Sunday, July 6, 2014

Alone Alone Alone


I'm so sick of the stupid nickname. I can't even hide at school. I don't want to go to school; I don't want to go to the pow-wows. Everybody says my family never talks to anybody, and even they go to the pow-wows. I wish I knew who found out about "Snotboy," and thought it was a cool nickname.

Nobody has anything I need up here. Nobody thinks about what anything means. It's all money money money. I guess some of my people used to live like that, but nobody can do it any more. Or they say they can't.

I don't even want money. I just want to be left alone. I could live up here, all my myself, I could even hide. I could be like the deer and the young bears, moving on ahead of the clearcuts. I don't want to be like the old bears, that can't think how to move on, and eat goats, and get shot.

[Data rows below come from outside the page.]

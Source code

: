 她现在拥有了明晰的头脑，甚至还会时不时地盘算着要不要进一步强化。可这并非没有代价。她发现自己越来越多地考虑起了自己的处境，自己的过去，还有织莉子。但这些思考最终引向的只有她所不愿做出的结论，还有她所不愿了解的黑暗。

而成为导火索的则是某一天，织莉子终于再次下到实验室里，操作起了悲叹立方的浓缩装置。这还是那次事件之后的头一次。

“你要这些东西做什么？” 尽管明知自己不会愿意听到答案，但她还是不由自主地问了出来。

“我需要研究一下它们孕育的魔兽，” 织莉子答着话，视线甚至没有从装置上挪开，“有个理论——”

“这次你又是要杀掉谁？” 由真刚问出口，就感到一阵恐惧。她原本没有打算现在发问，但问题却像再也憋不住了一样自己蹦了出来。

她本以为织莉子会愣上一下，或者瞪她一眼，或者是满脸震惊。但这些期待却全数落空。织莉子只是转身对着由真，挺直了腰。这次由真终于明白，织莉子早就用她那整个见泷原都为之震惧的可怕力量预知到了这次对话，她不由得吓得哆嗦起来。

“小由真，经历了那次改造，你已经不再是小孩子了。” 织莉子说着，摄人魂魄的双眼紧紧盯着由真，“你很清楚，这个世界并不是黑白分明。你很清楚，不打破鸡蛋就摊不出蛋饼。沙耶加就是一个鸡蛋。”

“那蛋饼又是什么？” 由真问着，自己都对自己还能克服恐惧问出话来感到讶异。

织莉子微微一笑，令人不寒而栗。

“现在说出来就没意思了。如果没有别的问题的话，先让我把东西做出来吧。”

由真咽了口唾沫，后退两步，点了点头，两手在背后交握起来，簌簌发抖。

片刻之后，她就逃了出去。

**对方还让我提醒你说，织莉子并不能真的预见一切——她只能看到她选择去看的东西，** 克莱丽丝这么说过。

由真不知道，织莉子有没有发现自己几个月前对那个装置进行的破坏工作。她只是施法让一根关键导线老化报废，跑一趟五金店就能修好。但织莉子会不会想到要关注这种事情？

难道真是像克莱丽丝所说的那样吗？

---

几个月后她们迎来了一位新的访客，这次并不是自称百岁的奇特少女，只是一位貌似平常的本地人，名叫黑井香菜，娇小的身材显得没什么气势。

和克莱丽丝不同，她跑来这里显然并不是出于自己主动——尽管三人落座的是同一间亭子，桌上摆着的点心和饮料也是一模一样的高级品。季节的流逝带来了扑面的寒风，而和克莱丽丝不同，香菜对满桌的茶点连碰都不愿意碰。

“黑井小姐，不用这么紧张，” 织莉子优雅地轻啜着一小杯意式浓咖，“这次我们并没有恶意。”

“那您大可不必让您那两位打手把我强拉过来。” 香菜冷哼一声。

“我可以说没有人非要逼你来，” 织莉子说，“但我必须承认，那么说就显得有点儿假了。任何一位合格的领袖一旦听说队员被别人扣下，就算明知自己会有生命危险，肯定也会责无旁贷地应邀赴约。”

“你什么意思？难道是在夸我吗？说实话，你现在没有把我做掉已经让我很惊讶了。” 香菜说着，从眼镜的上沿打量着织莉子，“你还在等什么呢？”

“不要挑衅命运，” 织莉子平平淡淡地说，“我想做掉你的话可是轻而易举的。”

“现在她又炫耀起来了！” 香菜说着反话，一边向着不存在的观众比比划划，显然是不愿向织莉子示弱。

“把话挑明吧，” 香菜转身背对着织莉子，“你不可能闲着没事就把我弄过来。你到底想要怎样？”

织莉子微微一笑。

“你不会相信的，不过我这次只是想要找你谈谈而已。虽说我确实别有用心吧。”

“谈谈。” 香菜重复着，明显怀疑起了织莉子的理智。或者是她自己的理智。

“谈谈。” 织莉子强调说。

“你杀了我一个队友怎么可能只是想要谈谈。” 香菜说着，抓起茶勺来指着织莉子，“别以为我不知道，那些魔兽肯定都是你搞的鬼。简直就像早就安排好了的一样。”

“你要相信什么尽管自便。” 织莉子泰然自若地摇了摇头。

I'm writing this in my alone place - a burnt-out cedar stump, a big one. I've got everything I need here, because the burn didn't take out the center of the tree. I have a roof. I have tinder, all that dry cedar powder. I have a place to sleep, when nobody's missing me, which is all the time. I have a place to hide my notebook - the paper one, not the electrical ones, because I don't need even that. I wish I could be naked like the animals and live here without ever coming in.

I even wish I could die like the animals, and just dry away on the beach, so there's nothing left of me but scattered bones and feathers or fur.

I'm named after a spirit; why can't I just be invisible?